INFORMATION:
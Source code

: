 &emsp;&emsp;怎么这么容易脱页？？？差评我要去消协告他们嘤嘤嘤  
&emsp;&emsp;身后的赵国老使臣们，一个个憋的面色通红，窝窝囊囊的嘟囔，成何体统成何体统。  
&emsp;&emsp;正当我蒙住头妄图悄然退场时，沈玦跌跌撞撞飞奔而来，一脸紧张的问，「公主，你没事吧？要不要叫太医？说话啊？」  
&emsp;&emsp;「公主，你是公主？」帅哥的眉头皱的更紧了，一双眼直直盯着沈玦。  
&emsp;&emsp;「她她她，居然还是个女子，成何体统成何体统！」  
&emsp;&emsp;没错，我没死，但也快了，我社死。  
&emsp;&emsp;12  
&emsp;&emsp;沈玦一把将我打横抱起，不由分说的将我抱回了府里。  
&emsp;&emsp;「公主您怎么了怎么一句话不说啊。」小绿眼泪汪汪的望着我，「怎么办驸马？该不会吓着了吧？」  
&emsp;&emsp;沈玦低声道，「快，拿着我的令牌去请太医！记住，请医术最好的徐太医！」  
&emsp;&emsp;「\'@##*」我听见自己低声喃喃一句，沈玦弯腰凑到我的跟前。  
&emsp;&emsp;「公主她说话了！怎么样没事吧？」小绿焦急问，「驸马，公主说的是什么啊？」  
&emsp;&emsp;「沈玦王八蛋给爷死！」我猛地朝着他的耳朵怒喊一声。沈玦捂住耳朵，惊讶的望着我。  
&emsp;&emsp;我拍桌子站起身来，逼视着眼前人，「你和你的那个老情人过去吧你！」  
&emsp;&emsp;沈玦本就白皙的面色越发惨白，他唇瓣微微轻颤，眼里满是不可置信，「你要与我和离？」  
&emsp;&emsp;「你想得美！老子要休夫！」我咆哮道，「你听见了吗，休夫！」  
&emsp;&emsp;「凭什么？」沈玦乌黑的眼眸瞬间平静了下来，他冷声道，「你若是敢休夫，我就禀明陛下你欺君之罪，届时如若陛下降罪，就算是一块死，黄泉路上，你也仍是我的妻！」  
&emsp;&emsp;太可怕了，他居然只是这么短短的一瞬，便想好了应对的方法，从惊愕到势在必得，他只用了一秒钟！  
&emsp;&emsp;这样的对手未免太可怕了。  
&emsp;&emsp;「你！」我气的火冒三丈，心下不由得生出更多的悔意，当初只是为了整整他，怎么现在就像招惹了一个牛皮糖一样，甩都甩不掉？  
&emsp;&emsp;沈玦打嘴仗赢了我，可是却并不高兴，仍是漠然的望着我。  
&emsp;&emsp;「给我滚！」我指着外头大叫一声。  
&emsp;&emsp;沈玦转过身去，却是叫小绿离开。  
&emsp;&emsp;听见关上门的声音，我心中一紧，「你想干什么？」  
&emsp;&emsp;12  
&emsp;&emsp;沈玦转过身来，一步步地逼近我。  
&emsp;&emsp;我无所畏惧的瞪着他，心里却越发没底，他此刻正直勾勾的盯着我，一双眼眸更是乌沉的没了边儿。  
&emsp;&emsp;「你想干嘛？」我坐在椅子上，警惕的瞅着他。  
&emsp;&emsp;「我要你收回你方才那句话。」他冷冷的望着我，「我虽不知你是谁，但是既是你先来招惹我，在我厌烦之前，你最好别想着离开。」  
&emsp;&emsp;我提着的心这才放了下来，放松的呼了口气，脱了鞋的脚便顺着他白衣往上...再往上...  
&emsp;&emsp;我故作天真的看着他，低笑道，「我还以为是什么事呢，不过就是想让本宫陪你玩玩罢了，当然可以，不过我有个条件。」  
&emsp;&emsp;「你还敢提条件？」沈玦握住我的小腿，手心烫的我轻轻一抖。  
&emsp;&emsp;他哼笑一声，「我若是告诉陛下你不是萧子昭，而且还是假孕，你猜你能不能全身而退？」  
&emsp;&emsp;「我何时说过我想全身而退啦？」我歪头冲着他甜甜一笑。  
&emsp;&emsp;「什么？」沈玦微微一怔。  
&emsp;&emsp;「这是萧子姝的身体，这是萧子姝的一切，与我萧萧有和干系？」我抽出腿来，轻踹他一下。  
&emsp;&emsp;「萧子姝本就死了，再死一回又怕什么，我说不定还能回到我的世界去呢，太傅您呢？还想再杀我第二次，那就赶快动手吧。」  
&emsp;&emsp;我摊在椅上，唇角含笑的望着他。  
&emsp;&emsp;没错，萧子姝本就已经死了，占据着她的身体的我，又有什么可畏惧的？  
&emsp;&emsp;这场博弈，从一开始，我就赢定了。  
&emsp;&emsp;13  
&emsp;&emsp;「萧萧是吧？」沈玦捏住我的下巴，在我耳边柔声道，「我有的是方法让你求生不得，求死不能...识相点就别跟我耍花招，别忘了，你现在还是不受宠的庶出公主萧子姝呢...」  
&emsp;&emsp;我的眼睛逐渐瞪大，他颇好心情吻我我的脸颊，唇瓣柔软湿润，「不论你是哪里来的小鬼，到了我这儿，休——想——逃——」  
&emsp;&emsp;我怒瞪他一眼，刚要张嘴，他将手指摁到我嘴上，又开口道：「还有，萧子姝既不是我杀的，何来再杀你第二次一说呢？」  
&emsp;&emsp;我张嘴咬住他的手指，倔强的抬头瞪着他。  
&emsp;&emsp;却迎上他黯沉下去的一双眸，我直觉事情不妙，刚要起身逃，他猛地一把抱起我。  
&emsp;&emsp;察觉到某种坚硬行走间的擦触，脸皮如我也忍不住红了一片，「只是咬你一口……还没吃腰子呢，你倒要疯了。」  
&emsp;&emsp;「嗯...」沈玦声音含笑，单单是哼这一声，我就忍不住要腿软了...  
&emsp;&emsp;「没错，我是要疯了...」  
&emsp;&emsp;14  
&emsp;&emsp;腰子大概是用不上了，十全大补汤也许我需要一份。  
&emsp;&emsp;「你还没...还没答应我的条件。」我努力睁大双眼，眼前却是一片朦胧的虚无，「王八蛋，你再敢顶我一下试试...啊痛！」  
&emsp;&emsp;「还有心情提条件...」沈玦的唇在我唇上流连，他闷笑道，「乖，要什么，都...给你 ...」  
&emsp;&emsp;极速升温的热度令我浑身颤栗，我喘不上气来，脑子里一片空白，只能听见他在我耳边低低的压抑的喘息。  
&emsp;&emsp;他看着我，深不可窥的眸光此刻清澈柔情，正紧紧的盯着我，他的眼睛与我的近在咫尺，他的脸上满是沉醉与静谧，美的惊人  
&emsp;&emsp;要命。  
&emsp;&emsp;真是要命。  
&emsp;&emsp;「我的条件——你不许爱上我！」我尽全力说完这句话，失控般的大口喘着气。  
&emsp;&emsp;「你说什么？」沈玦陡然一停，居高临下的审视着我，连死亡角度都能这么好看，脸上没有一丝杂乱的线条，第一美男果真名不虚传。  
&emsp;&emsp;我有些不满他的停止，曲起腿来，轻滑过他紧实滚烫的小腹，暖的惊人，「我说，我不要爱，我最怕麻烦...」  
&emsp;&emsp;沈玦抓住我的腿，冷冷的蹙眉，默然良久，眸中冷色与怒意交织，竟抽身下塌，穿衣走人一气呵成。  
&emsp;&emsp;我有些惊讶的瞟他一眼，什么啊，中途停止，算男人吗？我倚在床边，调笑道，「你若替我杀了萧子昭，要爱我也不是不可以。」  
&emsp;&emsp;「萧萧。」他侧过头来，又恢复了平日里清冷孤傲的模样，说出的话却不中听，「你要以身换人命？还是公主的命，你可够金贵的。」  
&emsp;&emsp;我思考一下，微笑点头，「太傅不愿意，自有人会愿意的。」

--

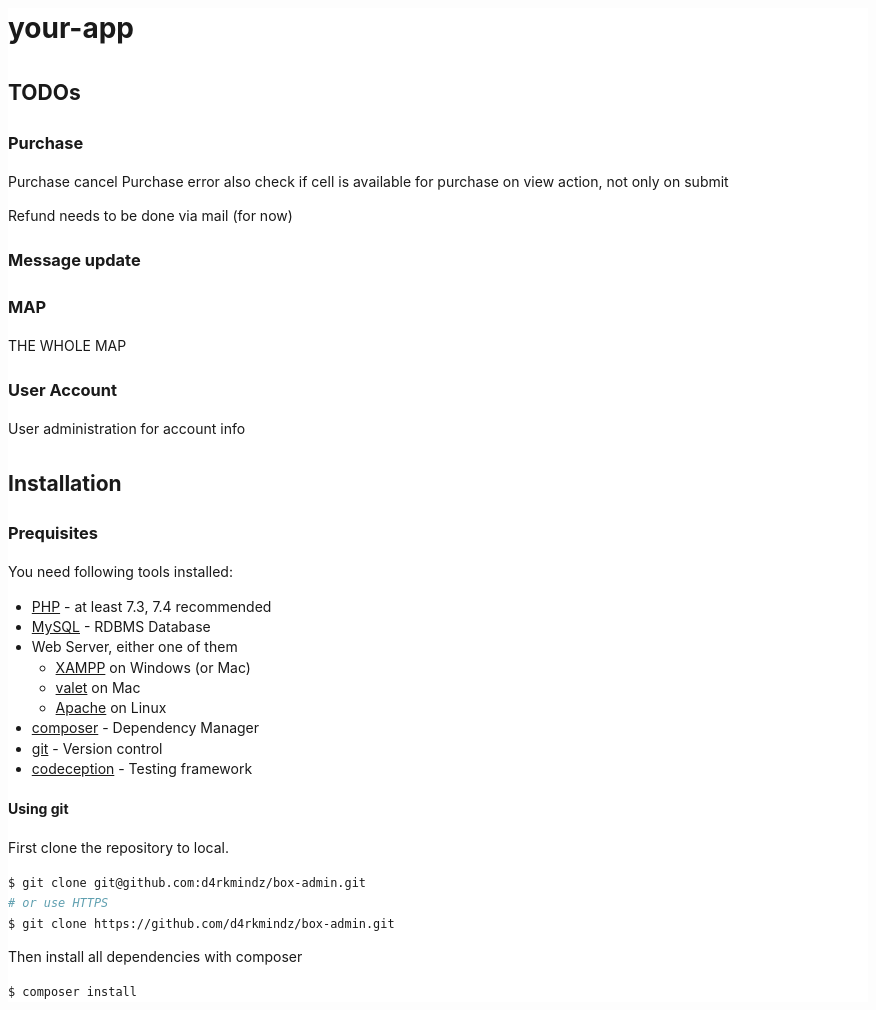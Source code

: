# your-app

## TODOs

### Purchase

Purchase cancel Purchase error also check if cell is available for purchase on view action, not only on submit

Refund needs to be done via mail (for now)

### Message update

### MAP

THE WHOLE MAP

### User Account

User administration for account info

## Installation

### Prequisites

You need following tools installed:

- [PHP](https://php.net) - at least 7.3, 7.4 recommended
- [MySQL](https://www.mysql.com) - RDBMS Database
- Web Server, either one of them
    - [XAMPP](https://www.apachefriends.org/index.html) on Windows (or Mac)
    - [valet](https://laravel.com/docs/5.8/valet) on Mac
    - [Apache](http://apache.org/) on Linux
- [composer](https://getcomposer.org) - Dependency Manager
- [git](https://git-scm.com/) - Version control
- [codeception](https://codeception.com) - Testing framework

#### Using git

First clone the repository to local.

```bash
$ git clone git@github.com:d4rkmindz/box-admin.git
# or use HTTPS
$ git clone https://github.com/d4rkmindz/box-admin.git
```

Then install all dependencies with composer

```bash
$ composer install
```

EXERCISE INSTRUCTIONS:
Copy out, from the material above, each line where the word "成何体统成何体统" is present.

YOUR RESPONSE:
&emsp;&emsp;身后的赵国老使臣们，一个个憋的面色通红，窝窝囊囊的嘟囔，成何体统成何体统。  
&emsp;&emsp;「她她她，居然还是个女子，成何体统成何体统！」  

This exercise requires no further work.